— Work required —
Where the string "enumii" shows up in a line of the records, copy that line.

>>>>>

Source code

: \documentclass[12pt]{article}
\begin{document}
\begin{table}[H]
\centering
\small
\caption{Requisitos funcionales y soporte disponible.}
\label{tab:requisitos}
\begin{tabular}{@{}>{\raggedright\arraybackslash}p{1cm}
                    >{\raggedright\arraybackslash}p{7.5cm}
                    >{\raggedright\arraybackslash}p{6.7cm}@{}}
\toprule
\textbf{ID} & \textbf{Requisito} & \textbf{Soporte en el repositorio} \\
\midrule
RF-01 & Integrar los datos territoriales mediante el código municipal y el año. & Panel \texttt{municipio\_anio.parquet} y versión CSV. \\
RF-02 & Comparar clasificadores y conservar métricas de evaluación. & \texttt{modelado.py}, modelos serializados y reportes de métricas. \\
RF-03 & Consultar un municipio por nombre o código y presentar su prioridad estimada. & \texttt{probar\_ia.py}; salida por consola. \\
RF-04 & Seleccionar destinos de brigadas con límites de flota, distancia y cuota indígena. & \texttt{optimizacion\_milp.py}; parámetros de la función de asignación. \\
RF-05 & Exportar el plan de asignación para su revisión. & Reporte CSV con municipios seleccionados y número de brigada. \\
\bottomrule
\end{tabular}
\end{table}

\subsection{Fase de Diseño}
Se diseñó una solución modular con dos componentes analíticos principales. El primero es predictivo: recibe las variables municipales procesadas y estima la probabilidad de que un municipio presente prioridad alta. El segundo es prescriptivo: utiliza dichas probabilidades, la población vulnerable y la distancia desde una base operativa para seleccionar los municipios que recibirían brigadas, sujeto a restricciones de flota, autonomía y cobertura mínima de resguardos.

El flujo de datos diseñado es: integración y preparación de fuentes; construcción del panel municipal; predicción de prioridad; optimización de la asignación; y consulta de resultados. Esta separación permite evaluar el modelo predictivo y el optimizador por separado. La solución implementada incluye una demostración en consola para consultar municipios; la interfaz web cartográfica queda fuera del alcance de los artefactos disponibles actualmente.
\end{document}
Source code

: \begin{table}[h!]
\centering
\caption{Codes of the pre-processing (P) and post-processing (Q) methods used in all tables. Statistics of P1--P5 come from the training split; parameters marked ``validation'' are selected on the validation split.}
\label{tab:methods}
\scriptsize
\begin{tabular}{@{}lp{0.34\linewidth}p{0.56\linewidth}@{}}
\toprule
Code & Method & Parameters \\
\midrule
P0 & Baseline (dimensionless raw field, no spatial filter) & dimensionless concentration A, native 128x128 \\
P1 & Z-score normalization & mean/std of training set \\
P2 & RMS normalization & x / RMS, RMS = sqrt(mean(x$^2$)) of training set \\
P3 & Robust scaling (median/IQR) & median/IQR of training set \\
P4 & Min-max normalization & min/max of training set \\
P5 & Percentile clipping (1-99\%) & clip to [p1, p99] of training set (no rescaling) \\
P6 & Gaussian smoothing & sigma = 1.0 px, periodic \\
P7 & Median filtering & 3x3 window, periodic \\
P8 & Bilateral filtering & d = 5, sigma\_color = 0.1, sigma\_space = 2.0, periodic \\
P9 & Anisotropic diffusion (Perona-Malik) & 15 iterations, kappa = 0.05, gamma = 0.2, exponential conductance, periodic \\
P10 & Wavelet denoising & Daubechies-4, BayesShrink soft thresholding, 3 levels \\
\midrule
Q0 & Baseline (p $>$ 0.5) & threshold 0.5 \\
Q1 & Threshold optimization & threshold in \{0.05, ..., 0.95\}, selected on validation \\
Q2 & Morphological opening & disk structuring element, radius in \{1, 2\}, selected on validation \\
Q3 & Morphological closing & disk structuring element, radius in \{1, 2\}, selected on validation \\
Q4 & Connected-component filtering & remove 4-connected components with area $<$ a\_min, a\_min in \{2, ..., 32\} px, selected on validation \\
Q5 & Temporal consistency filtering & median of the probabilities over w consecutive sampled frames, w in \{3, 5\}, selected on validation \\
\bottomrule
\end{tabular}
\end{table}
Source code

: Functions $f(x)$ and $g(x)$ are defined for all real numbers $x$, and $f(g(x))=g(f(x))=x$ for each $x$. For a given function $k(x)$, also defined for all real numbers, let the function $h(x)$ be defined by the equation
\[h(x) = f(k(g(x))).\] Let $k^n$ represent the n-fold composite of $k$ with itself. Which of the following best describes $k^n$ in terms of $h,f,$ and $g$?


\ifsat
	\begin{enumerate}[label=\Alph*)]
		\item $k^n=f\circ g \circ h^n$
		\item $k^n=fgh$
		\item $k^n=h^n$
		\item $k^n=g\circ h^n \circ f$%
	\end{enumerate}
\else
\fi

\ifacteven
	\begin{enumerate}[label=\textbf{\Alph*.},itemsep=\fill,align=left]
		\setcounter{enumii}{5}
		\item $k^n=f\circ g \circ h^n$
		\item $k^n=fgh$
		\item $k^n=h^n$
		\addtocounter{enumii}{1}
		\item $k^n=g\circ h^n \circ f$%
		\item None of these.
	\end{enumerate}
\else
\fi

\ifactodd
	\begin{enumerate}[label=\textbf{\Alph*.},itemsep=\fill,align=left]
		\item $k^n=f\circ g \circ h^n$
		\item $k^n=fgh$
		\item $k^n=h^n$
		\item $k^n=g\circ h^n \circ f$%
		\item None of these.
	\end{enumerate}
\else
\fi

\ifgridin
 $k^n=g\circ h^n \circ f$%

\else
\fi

<<<<<

— Answer space —
		\setcounter{enumii}{5}
		\addtocounter{enumii}{1}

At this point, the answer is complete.